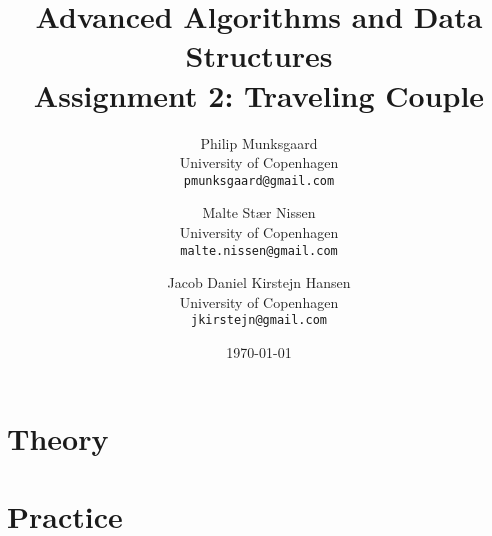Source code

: \documentclass[11pt,a4paper,english]{article}
\title{Advanced Algorithms and Data Structures\\
       Assignment 2: Traveling Couple}
\author{
  Philip Munksgaard\\
    University of Copenhagen\\
    \texttt{pmunksgaard@gmail.com}
    \and
        Malte Stær Nissen\\
    University of Copenhagen\\
          \texttt{malte.nissen@gmail.com}
    \and
  Jacob Daniel Kirstejn Hansen\\
    University of Copenhagen\\
    \texttt{jkirstejn@gmail.com}
}
\date{\today}
\begin{document}
\maketitle

\tableofcontents
\clearpage

\section{Theory}




\section{Practice}


%
\end{document}
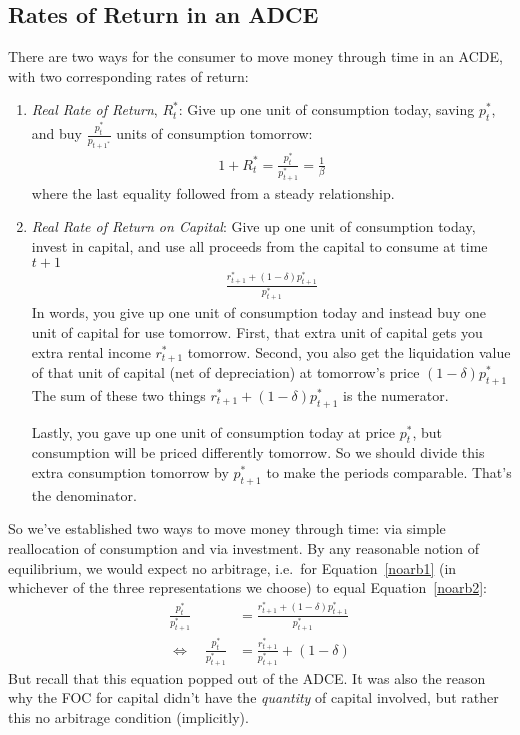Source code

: \documentclass[12pt]{article}
\theoremstyle{plain}
\theoremstyle{definition}
\theoremstyle{remark}
\begin{document}
\subsection{Rates of Return in an ADCE}

There are two ways for the consumer to move money through time in an
ACDE, with two corresponding rates of return:
\begin{enumerate}
  \item \emph{Real Rate of Return}, $R_t^*$: Give up one unit of
    consumption today, saving $p_t^*$, and buy $\frac{p_t^*}{p_{t+1^*}}$
    units of consumption tomorrow:
    \begin{align}
      1+R_t^* = \frac{p_t^*}{p_{t+1}^*} = \frac{1}{\beta}
      \label{noarb1}
    \end{align}
    where the last equality followed from a steady relationship.

  \item \emph{Real Rate of Return on Capital}: Give up one unit of
    consumption today, invest in capital, and use all proceeds from the
    capital to consume at time $t+1$
    \begin{align}
      \frac{r_{t+1}^* + (1-\delta)p_{t+1}^*}{p_{t+1}^*}
      \label{noarb2}
    \end{align}
    In words, you give up one unit of consumption today and instead buy
    one unit of capital for use tomorrow.
    First, that extra unit of capital gets you extra rental income
    $r_{t+1}^*$ tomorrow.
    Second, you also get the liquidation value of that unit of capital
    (net of depreciation) at tomorrow's price $(1-\delta)p_{t+1}^*$
    The sum of these two things $r_{t+1}^* + (1-\delta)p_{t+1}^*$ is the
    numerator.

    Lastly, you gave up one unit of consumption today at price $p_t^*$,
    but consumption will be priced differently tomorrow.  So we should
    divide this extra consumption tomorrow by $p_{t+1}^*$ to make the
    periods comparable. That's the denominator.
\end{enumerate}
So we've established two ways to move money through time: via simple
reallocation of consumption and via investment. By any reasonable notion
of equilibrium, we would expect no arbitrage, i.e.\ for
Equation~\ref{noarb1} (in whichever of the three representations we
choose) to equal Equation~\ref{noarb2}:
\begin{align*}
  \frac{p_t^*}{p_{t+1}^*}
  &=
  \frac{r_{t+1}^* + (1-\delta)p_{t+1}^*}{p_{t+1}^*} \\
  \Leftrightarrow\quad
  \frac{p_t^*}{p_{t+1}^*}
  &=
  \frac{r_{t+1}^*}{p_{t+1}^*} + (1-\delta)
\end{align*}
But recall that this equation popped out of the ADCE. It was also the
reason why the FOC for capital didn't have the \emph{quantity} of
capital involved, but rather this no arbitrage condition (implicitly).
\end{document}
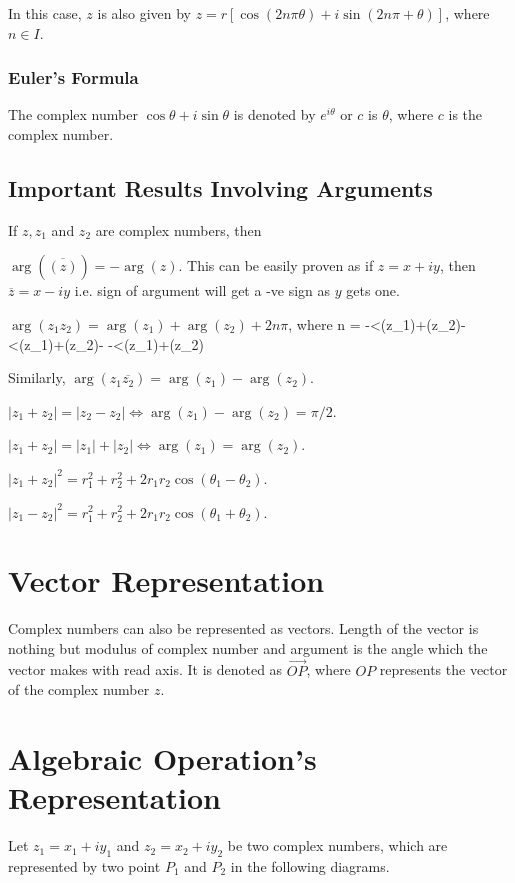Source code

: In this case, $z$ is also given by $z = r[\cos(2n\pi  \theta) + i\sin(2n\pi + \theta)]$, where $n\in I$.

\subsubsection{Euler's Formula}
The complex number $\cos\theta + i\sin\theta$ is denoted by $e^{i\theta}$ or $c$ is $\theta$, where $c$ is the complex number.

\subsection{Important Results Involving Arguments}
If $z, z_1$ and $z_2$ are complex numbers, then

\startitemize[n]
\item $\arg(\overline{(z)}) = -\arg(z)$. This can be easily proven as if $z = x + iy$, then $\overline{z} = x - iy$ i.e. sign of
  argument will get a -ve sign as $y$ gets one.
\item $\arg(z_1z_2) = \arg(z_1)  + \arg(z_2) + 2n\pi$, where
  \startformula n = \startmathcases
     \NC -\pi<\arg(z_1)+\arg(z_2)\leq-\pi\NR
     \pi<\arg(z_1)+\arg(z_2)\leq-\pi\NR
     \NC -\pi<\arg(z_1)+\arg(z_2)\pi\NR\stopmathcases\stopformula
 \item Similarly, $\arg(z_1\overline{z_2}) = \arg(z_1) - \arg(z_2)$.
 \item $|z_1 + z_2| = |z_2 - z_2| \Leftrightarrow \arg(z_1) - \arg(z_2) = \pi/2$.
 \item $|z_1 + z_2| = |z_1| + |z_2| \Leftrightarrow \arg(z_1) = \arg(z_2)$.
 \item $|z_1 + z_2|^2 = r_1^2 + r_2^2 + 2r_1r_2\cos(\theta_1 - \theta_2)$.
 \item $|z_1 - z_2|^2 = r_1^2 +r_2^2 + 2r_1r_2\cos(\theta_1 + \theta_2)$.
\stopitemize

\section{Vector Representation}
Complex numbers can also be represented as vectors. Length of the vector is nothing but modulus of complex number and argument is
the angle which the vector makes with read axis. It is denoted as $\overrightarrow{OP}$, where $OP$ represents the vector of the
complex number $z$.

\section{Algebraic Operation's Representation}
Let $z_1 = x_1 + iy_1$ and $z_2 = x_2 + iy_2$ be two complex numbers, which are represented by two point $P_1$ and $P_2$ in the
following diagrams.

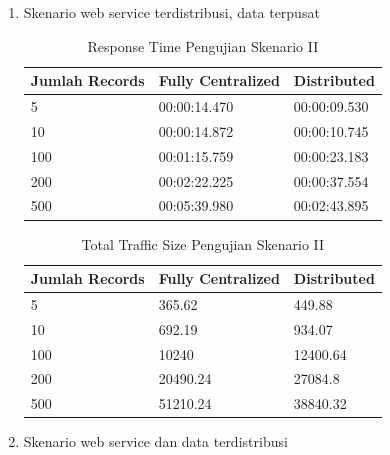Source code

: \begin{enumerate}
\item Skenario web service terdistribusi, data terpusat

\begin{table}[H]
\begin{minipage}{\linewidth}
\centering
\begin{tabular}{|l|l|l|}
\hline
\textbf{Jumlah Records} & \textbf{Fully Centralized} & \textbf{Distributed} \\ \hline
5           & 00:00:14.470            & 00:00:09.530                  \\ \hline
10           & 00:00:14.872            & 00:00:10.745                  \\ \hline
100           & 00:01:15.759         & 00:00:23.183                  \\ \hline
200           & 00:02:22.225             & 00:00:37.554                 \\ \hline
500           & 00:05:39.980             & 00:02:43.895                 \\ \hline
\end{tabular}
\caption{Response Time Pengujian Skenario II}
\label{table:testing-2-response-time}
\end{minipage}
\end{table}

\begin{table}[H]
\begin{minipage}{\linewidth}
\centering
\begin{tabular}{|l|l|l|}
\hline
\textbf{Jumlah Records} & \textbf{Fully Centralized} & \textbf{Distributed} \\ \hline
5           & 365.62            & 449.88                  \\ \hline
10           & 692.19            & 934.07                  \\ \hline
100           & 10240         & 12400.64                  \\ \hline
200           & 20490.24             & 27084.8                 \\ \hline
500           & 51210.24             & 38840.32                 \\ \hline
\end{tabular}
\caption{Total Traffic Size Pengujian Skenario II}
\label{table:testing-2-traffic}
\end{minipage}
\end{table}

\item Skenario web service dan data terdistribusi


\end{enumerate}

========

[Task item]:
The reply should consist only of the lines from the top of the material above through the line with "Malte Stær Nissen\\", printed exactly, pictures omitted.

[Expected answer]:
Source code

: \documentclass[11pt,a4paper,english]{article}
\title{Advanced Algorithms and Data Structures\\
       Assignment 2: Traveling Couple}
\author{
  Philip Munksgaard\\
    University of Copenhagen\\
    \texttt{pmunksgaard@gmail.com}
    \and
        Malte Stær Nissen\\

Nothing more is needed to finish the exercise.